Chocolate Pound Cake is an vintage recipe that uses cocoa powder for a new spin on traditional pound cake.  This cake has a dense, moist texture that can be served up for breakfast or dessert. 
Prep Time15 mins
Cook Time1 hr 20 mins
Course: Breakfast, Dessert
Cuisine: American
Keyword: Chocolate Bundt Cake, chocolate pound cake, pound cake using cocoa powder, Pound Cake with cocoa powder
Servings: 1 cake
Author: Barbara


Chocolate Pound Cake

  • 1 cup butter or margarine, softened
  • 1/2 cup shortening
  • 3 cups sugar
  • 5 eggs
  • 1 teaspoon vanilla extract
  • 3 cups flour
  • 1/2 teaspoon baking powder
  • 1/2 teaspoon salt
  • 1/4 cup cocoa powder
  • 1 cup milk


  • 1 tablespoon butter or margarine, softened
  • 1 cup powdered sugar
  • 2 tablespoons milk
  • 1/4 teaspoon vanilla extract


  • Preheat oven to 325 degrees F. Grease and flour a Bundt pan.
  • With a mixer, cream together softened butter, shortening, sugar, eggs and vanilla until smooth.
  • Combine flour, baking powder, salt and cocoa powder; alternately add dry ingredients with milk to the creamed mixture.
  • Pour into prepared Bundt pan. Bake for 1 hour and 20 minutes or until toothpick comes out clean.
  • Let cool in pan for 15 minutes; loosen edges with knife and remove from pan.
  • To prepare glaze, mix softened butter, powdered sugar, milk and vanilla. Pour over cooled or slightly cooled cake.

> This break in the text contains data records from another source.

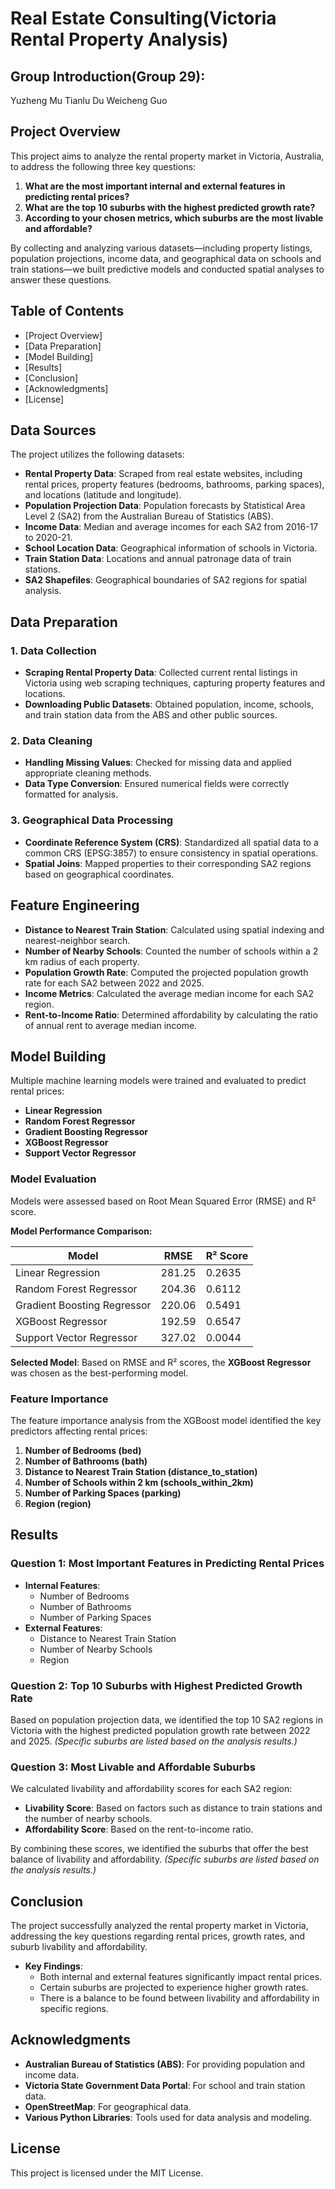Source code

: # Real Estate Consulting(Victoria Rental Property Analysis)

## Group Introduction(Group 29):
Yuzheng Mu
Tianlu Du
Weicheng Guo

## Project Overview

This project aims to analyze the rental property market in Victoria, Australia, to address the following three key questions:

1. **What are the most important internal and external features in predicting rental prices?**
2. **What are the top 10 suburbs with the highest predicted growth rate?**
3. **According to your chosen metrics, which suburbs are the most livable and affordable?**

By collecting and analyzing various datasets—including property listings, population projections, income data, and geographical data on schools and train stations—we built predictive models and conducted spatial analyses to answer these questions.

## Table of Contents

- [Project Overview]
- [Data Preparation]
- [Model Building]
- [Results]
- [Conclusion]
- [Acknowledgments]
- [License]

## Data Sources

The project utilizes the following datasets:

- **Rental Property Data**: Scraped from real estate websites, including rental prices, property features (bedrooms, bathrooms, parking spaces), and locations (latitude and longitude).
- **Population Projection Data**: Population forecasts by Statistical Area Level 2 (SA2) from the Australian Bureau of Statistics (ABS).
- **Income Data**: Median and average incomes for each SA2 from 2016-17 to 2020-21.
- **School Location Data**: Geographical information of schools in Victoria.
- **Train Station Data**: Locations and annual patronage data of train stations.
- **SA2 Shapefiles**: Geographical boundaries of SA2 regions for spatial analysis.

## Data Preparation

### 1. Data Collection

- **Scraping Rental Property Data**: Collected current rental listings in Victoria using web scraping techniques, capturing property features and locations.
- **Downloading Public Datasets**: Obtained population, income, schools, and train station data from the ABS and other public sources.

### 2. Data Cleaning

- **Handling Missing Values**: Checked for missing data and applied appropriate cleaning methods.
- **Data Type Conversion**: Ensured numerical fields were correctly formatted for analysis.

### 3. Geographical Data Processing

- **Coordinate Reference System (CRS)**: Standardized all spatial data to a common CRS (EPSG:3857) to ensure consistency in spatial operations.
- **Spatial Joins**: Mapped properties to their corresponding SA2 regions based on geographical coordinates.

## Feature Engineering

- **Distance to Nearest Train Station**: Calculated using spatial indexing and nearest-neighbor search.
- **Number of Nearby Schools**: Counted the number of schools within a 2 km radius of each property.
- **Population Growth Rate**: Computed the projected population growth rate for each SA2 between 2022 and 2025.
- **Income Metrics**: Calculated the average median income for each SA2 region.
- **Rent-to-Income Ratio**: Determined affordability by calculating the ratio of annual rent to average median income.

## Model Building

Multiple machine learning models were trained and evaluated to predict rental prices:

- **Linear Regression**
- **Random Forest Regressor**
- **Gradient Boosting Regressor**
- **XGBoost Regressor**
- **Support Vector Regressor**

### Model Evaluation

Models were assessed based on Root Mean Squared Error (RMSE) and R² score.

**Model Performance Comparison:**

| Model | RMSE | R² Score |
| --- | --- | --- |
| Linear Regression | 281.25 | 0.2635 |
| Random Forest Regressor | 204.36 | 0.6112 |
| Gradient Boosting Regressor | 220.06 | 0.5491 |
| XGBoost Regressor | 192.59 | 0.6547 |
| Support Vector Regressor | 327.02 | 0.0044 |

**Selected Model**: Based on RMSE and R² scores, the **XGBoost Regressor** was chosen as the best-performing model.

### Feature Importance

The feature importance analysis from the XGBoost model identified the key predictors affecting rental prices:

1. **Number of Bedrooms (bed)**
2. **Number of Bathrooms (bath)**
3. **Distance to Nearest Train Station (distance_to_station)**
4. **Number of Schools within 2 km (schools_within_2km)**
5. **Number of Parking Spaces (parking)**
6. **Region (region)**

## Results

### Question 1: Most Important Features in Predicting Rental Prices

- **Internal Features**:
    - Number of Bedrooms
    - Number of Bathrooms
    - Number of Parking Spaces
- **External Features**:
    - Distance to Nearest Train Station
    - Number of Nearby Schools
    - Region

### Question 2: Top 10 Suburbs with Highest Predicted Growth Rate

Based on population projection data, we identified the top 10 SA2 regions in Victoria with the highest predicted population growth rate between 2022 and 2025. *(Specific suburbs are listed based on the analysis results.)*

### Question 3: Most Livable and Affordable Suburbs

We calculated livability and affordability scores for each SA2 region:

- **Livability Score**: Based on factors such as distance to train stations and the number of nearby schools.
- **Affordability Score**: Based on the rent-to-income ratio.

By combining these scores, we identified the suburbs that offer the best balance of livability and affordability. *(Specific suburbs are listed based on the analysis results.)*

## Conclusion

The project successfully analyzed the rental property market in Victoria, addressing the key questions regarding rental prices, growth rates, and suburb livability and affordability.

- **Key Findings**:
    - Both internal and external features significantly impact rental prices.
    - Certain suburbs are projected to experience higher growth rates.
    - There is a balance to be found between livability and affordability in specific regions.

## Acknowledgments

- **Australian Bureau of Statistics (ABS)**: For providing population and income data.
- **Victoria State Government Data Portal**: For school and train station data.
- **OpenStreetMap**: For geographical data.
- **Various Python Libraries**: Tools used for data analysis and modeling.

## License

This project is licensed under the MIT License.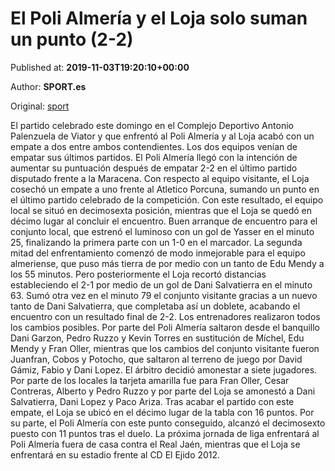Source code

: 
# El Poli Almería y el Loja solo suman un punto (2-2)

Published at: **2019-11-03T19:20:10+00:00**

Author: **SPORT.es**

Original: [sport](https://www.sport.es/es/noticias/tercera-division/el-poli-almeria-y-el-loja-solo-suman-un-punto-2-2-7713051)

El partido celebrado este domingo en el Complejo Deportivo Antonio Palenzuela de Viator y que enfrentó al Poli Almería y al Loja acabó con un empate a dos entre ambos contendientes. Los dos equipos venían de empatar sus últimos partidos. El Poli Almería llegó con la intención de aumentar su puntuación después de empatar 2-2 en el último partido disputado frente a la Maracena. Con respecto al equipo visitante, el Loja cosechó un empate a uno frente al Atletico Porcuna, sumando un punto en el último partido celebrado de la competición. Con este resultado, el equipo local se situó en decimosexta posición, mientras que el Loja se quedó en décimo lugar al concluir el encuentro.
Buen arranque de encuentro para el conjunto local, que estrenó el luminoso con un gol de Yasser en el minuto 25, finalizando la primera parte con un 1-0 en el marcador.
La segunda mitad del enfrentamiento comenzó de modo inmejorable para el equipo almeriense, que puso más tierra de por medio con un tanto de Edu Mendy a los 55 minutos. Pero posteriormente el Loja recortó distancias estableciendo el 2-1 por medio de un gol de Dani Salvatierra en el minuto 63. Sumó otra vez en el minuto 79 el conjunto visitante gracias a un nuevo tanto de Dani Salvatierra, que completaba así un doblete, acabando el encuentro con un resultado final de 2-2.
Los entrenadores realizaron todos los cambios posibles. Por parte del Poli Almería saltaron desde el banquillo Dani Garzon, Pedro Ruzzo y Kevin Torres en sustitución de Míchel, Edu Mendy y Fran Oller, mientras que los cambios del conjunto visitante fueron Juanfran, Cobos y Potocho, que saltaron al terreno de juego por David Gámiz, Fabio y Dani Lopez.
El árbitro decidió amonestar a siete jugadores. Por parte de los locales la tarjeta amarilla fue para Fran Oller, Cesar Contreras, Alberto y Pedro Ruzzo y por parte del Loja se amonestó a Dani Salvatierra, Dani Lopez y Paco Ariza.
Tras acabar el partido con este empate, el Loja se ubicó en el décimo lugar de la tabla con 16 puntos. Por su parte, el Poli Almería con este punto conseguido, alcanzó el decimosexto puesto con 11 puntos tras el duelo.
La próxima jornada de liga enfrentará al Poli Almería fuera de casa contra el Real Jaén, mientras que el Loja se enfrentará en su estadio frente al CD El Ejido 2012.
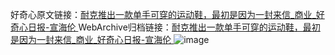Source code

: 好奇心原文链接：[耐克推出一款单手可穿的运动鞋，最初是因为一封来信_商业_好奇心日报-宣海伦 ](https://www.qdaily.com/articles/12183.html)
WebArchive归档链接：[耐克推出一款单手可穿的运动鞋，最初是因为一封来信_商业_好奇心日报-宣海伦 ](http://web.archive.org/web/20190623171958/https://www.qdaily.com/articles/12183.html)
![image](http://ww3.sinaimg.cn/large/007d5XDply1g3x0hv50l0j30u03rpkec)
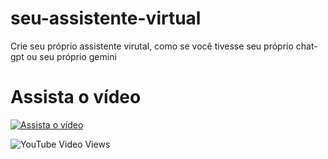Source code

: # seu-assistente-virtual
Crie seu próprio assistente virutal, como se você tivesse seu próprio chat-gpt ou seu próprio gemini

# Assista o vídeo
[![Assista o vídeo](https://img.youtube.com/vi/6ImX_ADXIJk/maxresdefault.jpg)](https://youtu.be/6ImX_ADXIJk)

![YouTube Video Views](https://img.shields.io/youtube/views/6ImX_ADXIJk?label=Visualiza%C3%A7%C3%B5es)
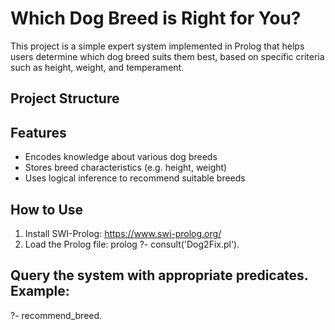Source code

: # Which Dog Breed is Right for You?

This project is a simple expert system implemented in Prolog that helps users determine which dog breed suits them best, based on specific criteria such as height, weight, and temperament.

## Project Structure

## Features

- Encodes knowledge about various dog breeds
- Stores breed characteristics (e.g. height, weight)
- Uses logical inference to recommend suitable breeds

## How to Use

1. Install SWI-Prolog: https://www.swi-prolog.org/
2. Load the Prolog file:
 prolog
?- consult('Dog2Fix.pl').

## Query the system with appropriate predicates. Example:
?- recommend_breed.

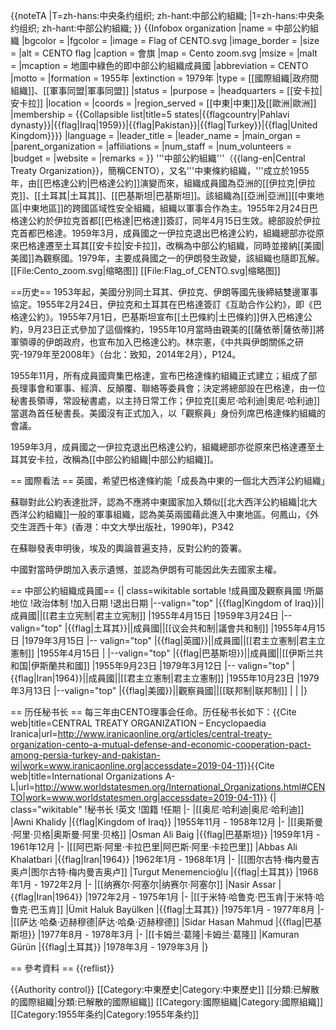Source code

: {{noteTA
|T=zh-hans:中央条约组织; zh-hant:中部公約組織;
|1=zh-hans:中央条约组织; zh-hant:中部公約組織; 
}}
{{Infobox organization
|name         = 中部公約組織
|bgcolor      = <!-- header background color -->
|fgcolor      = <!-- header text color -->
|image        = Flag of CENTO.svg
|image_border = 
|size         = <!-- default 200 -->
|alt          = CENTO flag
|caption      = 會旗
|map          = Cento zoom.svg
|msize        = 
|malt         = 
|mcaption     = 地圖中綠色的即中部公約組織成員國
|abbreviation = CENTO
|motto        = 
|formation    = 1955年
|extinction   = 1979年
|type         = [[國際組織|政府間組織]]、[[軍事同盟|軍事同盟]]
|status       = <!-- ad hoc, treaty, foundation, etc --> 
|purpose      = <!-- focus, such as humanitarian, peacekeeping, etc. -->
|headquarters = [[安卡拉|安卡拉]]
|location     = 
|coords       = <!-- Coordinates of location using a coordinates template -->
|region_served = [[中東|中東]]及[[歐洲|歐洲]]
|membership   =  {{Collapsible list|title=5 states|{{flagcountry|Pahlavi dynasty}}|{{flag|Iraq|1959}}|{{flag|Pakistan}}|{{flag|Turkey}}|{{flag|United Kingdom}}}}
|language     = <!-- official languages -->
|leader_title = <!-- position title for the leader of the org -->
|leader_name  = <!-- name of leader -->
|main_organ   = <!-- gral. assembly, board of directors, etc -->
|parent_organization = <!-- if one -->
|affiliations = <!-- if any -->
|num_staff    = 
|num_volunteers =
|budget       = 
|website      = 
|remarks      =
}}
'''中部公約組織'''（{{lang-en|Central Treaty Organization}}，簡稱CENTO），又名'''中東條約組織，'''成立於1955年，由[[巴格達公約|巴格達公約]]演變而來，組織成員國為亞洲的[[伊拉克|伊拉克]]、[[土耳其|土耳其]]、[[巴基斯坦|巴基斯坦]]。該組織為[[亞洲|亞洲]][[中東地區|中東地區]]的跨國區域性安全組織，組織以軍事合作為主。1955年2月24日巴格達公約於伊拉克首都[[巴格達|巴格達]]簽訂，同年4月15日生效。總部設於伊拉克首都巴格達。1959年3月，成員國之一伊拉克退出巴格達公約，組織總部亦從原來巴格達遷至土耳其[[安卡拉|安卡拉]]，改稱為中部公約組織，同時並接納[[美國|美國]]為觀察國。1979年，主要成員國之一的伊朗發生政變，該組織也隨即瓦解。
[[File:Cento_zoom.svg|缩略图]]
[[File:Flag_of_CENTO.svg|缩略图]]

==历史==
1953年起，美國分別同土耳其、伊拉克、伊朗等國先後締結雙邊軍事協定。1955年2月24日，伊拉克和土耳其在巴格達簽訂《互助合作公約》，即《巴格達公約》。1955年7月1日，巴基斯坦宣布[[土巴條約|土巴條約]]併入巴格達公約，9月23日正式參加了這個條約，1955年10月當時由親美的[[薩依蒂|薩依蒂]]將軍領導的伊朗政府，也宣布加入巴格達公約。<ref name="e1">林宗憲，《中共與伊朗關係之研究-1979年至2008年》（台北：致知，2014年2月），P124。</ref> 

1955年11月，所有成員國齊集巴格達，宣布巴格達條約組織正式建立；組成了部長理事會和軍事、經濟、反顛覆、聯絡等委員會；決定將總部設在巴格達，由一位秘書長領導，常設秘書處，以主持日常工作；伊拉克[[奧尼·哈利迪|奧尼·哈利迪]]當選為首任秘書長。美國沒有正式加入，以「觀察員」身份列席巴格達條約組織的會議。

1959年3月，成員國之一伊拉克退出巴格達公約，組織總部亦從原來巴格達遷至土耳其安卡拉，改稱為[[中部公約組織|中部公約組織]]。

== 國際看法 ==
英國，希望巴格達條約能「成長為中東的一個北大西洋公約組織」

蘇聯對此公約表達批評，認為不應將中東國家加入類似[[北大西洋公約組織|北大西洋公約組織]]一般的軍事組織，認為美英兩國藉此進入中東地區。<ref name="r1">何鳳山，《外交生涯西十年》(香港：中文大學出版社，1990年)，P342</ref>

在蘇聯發表申明後，埃及的輿論普遍支持，反對公約的簽署。<ref name="r1" />

中國對當時伊朗加入表示遺憾，並認為伊朗有可能因此失去國家主權。<ref name="e1" />

== 中部公約組織成員國==
{| class=wikitable sortable
!成員國及觀察員國
!所屬地位
!政治体制
!加入日期
!退出日期
|--valign="top"
|{{flag|Kingdom of Iraq}}||成員國||[[君主立宪制|君主立宪制]]
|1955年4月15日
|1959年3月24日
|--valign="top"
|{{flag|土耳其}}||成員國||[[议会共和制|議會共和制]]
|1955年4月15日
|1979年3月15日
|-- valign="top"
|{{flag|英國}}||成員國||[[君主立憲制|君主立憲制]]
|1955年4月15日
|
|--valign="top"
|{{flag|巴基斯坦}}||成員國||[[伊斯兰共和国|伊斯蘭共和國]]
|1955年9月23日
|1979年3月12日
|-- valign="top"
|{{flag|Iran|1964}}||成員國||[[君主立憲制|君主立憲制]]
|1955年10月23日
|1979年3月13日
|--valign="top"
|{{flag|美國}}||觀察員國||[[联邦制|联邦制]]
|
|
|}

== 历任秘书长 ==
每三年由CENTO理事会任命。历任秘书长如下：<ref>{{Cite web|title=CENTRAL TREATY ORGANIZATION – Encyclopaedia Iranica|url=http://www.iranicaonline.org/articles/central-treaty-organization-cento-a-mutual-defense-and-economic-cooperation-pact-among-persia-turkey-and-pakistan-wi|work=www.iranicaonline.org|accessdate=2019-04-11}}</ref><ref>{{Cite web|title=International Organizations A-L|url=http://www.worldstatesmen.org/International_Organizations.html#CENTO|work=www.worldstatesmen.org|accessdate=2019-04-11}}</ref>
{| class="wikitable"
!秘书长
!英文
!国籍
!任期
|-
|[[奥尼·哈利迪|奥尼·哈利迪]]
|Awni Khalidy
|{{flag|Kingdom of Iraq}}
|1955年11月 - 1958年12月
|-
|[[奥斯曼·阿里·贝格|奥斯曼·阿里·贝格]]
|Osman Ali Baig
|{{flag|巴基斯坦}}
|1959年1月 - 1961年12月
|-
|[[阿巴斯·阿里·卡拉巴里|阿巴斯·阿里·卡拉巴里]]
|Abbas Ali Khalatbari
|{{flag|Iran|1964}}
|1962年1月 - 1968年1月
|-
|[[图尔古特·梅内曼吉奥卢|图尔古特·梅内曼吉奥卢]]
|Turgut Menemencioğlu
|{{flag|土耳其}}
|1968年1月 - 1972年2月
|-
|[[纳赛尔·阿塞尔|纳赛尔·阿塞尔]]
|Nasir Assar
|{{flag|Iran|1964}}
|1972年2月 - 1975年1月
|-
|[[于米特·哈鲁克·巴玉肯|于米特·哈鲁克·巴玉肯]]
|Ümit Haluk Bayülken
|{{flag|土耳其}}
|1975年1月 - 1977年8月
|-
|[[萨达·哈桑·迈赫穆德|萨达·哈桑·迈赫穆德]]
|Sidar Hasan Mahmud
|{{flag|巴基斯坦}}
|1977年8月 - 1978年3月
|-
|[[卡姆兰·葛隆|卡姆兰·葛隆]]
|Kamuran Gürün
|{{flag|土耳其}}
|1978年3月 - 1979年3月
|}

== 參考資料 ==
{{reflist}}

{{Authority control}}
[[Category:中東歷史|Category:中東歷史]]
[[分類:已解散的國際組織|分類:已解散的國際組織]]
[[Category:國際組織|Category:國際組織]]
[[Category:1955年条约|Category:1955年条约]]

  • This chocolate pound cake gets it's flavor using cocoa powder. 
  • Be sure to grease all sides of the Bundt pan (including center), and then lightly flour. This will help the chocolate pound cake to remove from the pan easily.
  • Substitute margarine for butter if desired.
  • Be sure to soften the butter or margarine.
  • Let the eggs sit at room temperature if possible.
  • The glaze is completely optional.  Leave it off, if desired. 
  • For a glaze isn't clumpy, soften margarine and sift the powdered sugar before mixing.